Saved entries
==================================================

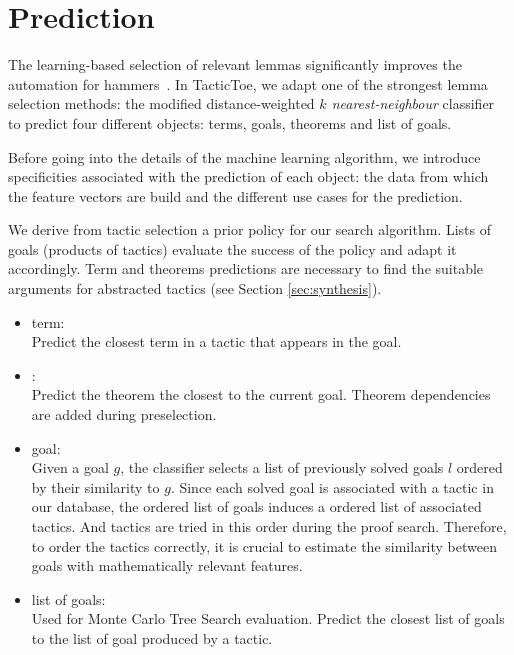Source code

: \documentclass[runningheads,a4paper,draft]{svjour3}
\def\tactictoe{\textsf{TacticToe}\xspace}
\begin{document}
\section{Prediction}\label{s:prediction}

The learning-based selection of relevant lemmas significantly improves the 
automation for hammers~\cite{BlanchetteGKKU16}. In \tactictoe, we adapt 
one of the strongest lemma selection 
methods: the modified distance-weighted \emph{$k$ nearest-neighbour} 
classifier~\cite{ckju-pxtp13,DudaniS76} to predict four different objects: 
terms, goals, theorems and list of goals. 

Before going into the details of the machine learning algorithm, we introduce
specificities associated with the prediction of each object: the data from 
which the feature vectors are build and the different use cases for the 
prediction. 
 
We derive from tactic selection a prior policy for 
our search algorithm. Lists of goals (products of tactics) evaluate the success 
of the policy and adapt it accordingly. Term and theorems predictions are 
necessary to find the suitable arguments for abstracted tactics (see Section 
\ref{sec:synthesis}).




\begin{itemize}
\item term:\\
Predict the closest term in a tactic that appears in the goal.

\item :\\
Predict the theorem the closest to the current goal. Theorem dependencies are 
added during preselection.

\item goal:\\
Given a goal $g$, the classifier selects a list of previously solved goals $l$
ordered by their similarity to $g$. Since each solved goal is associated 
with a tactic in our database, the ordered list of goals induces a ordered  
list of associated tactics. And tactics are tried in this order during the 
proof search. Therefore, to order the tactics correctly, it is crucial to 
estimate the similarity between goals with mathematically relevant features.

\item list of goals:\\
Used for Monte Carlo Tree Search evaluation. Predict the closest list of goals
to the list of goal produced by a tactic.
\end{itemize}
\end{document}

==================================================

• Task goal: Your task is to transcribe the line containing "list of associated" and every line after it, through the last line of the data, exactly as written and with nothing more.

• Exercise solution:
list of associated tactics. And tactics are tried in this order during the 
proof search. Therefore, to order the tactics correctly, it is crucial to 
estimate the similarity between goals with mathematically relevant features.

\item list of goals:\\
Used for Monte Carlo Tree Search evaluation. Predict the closest list of goals
to the list of goal produced by a tactic.
\end{itemize}
\end{document}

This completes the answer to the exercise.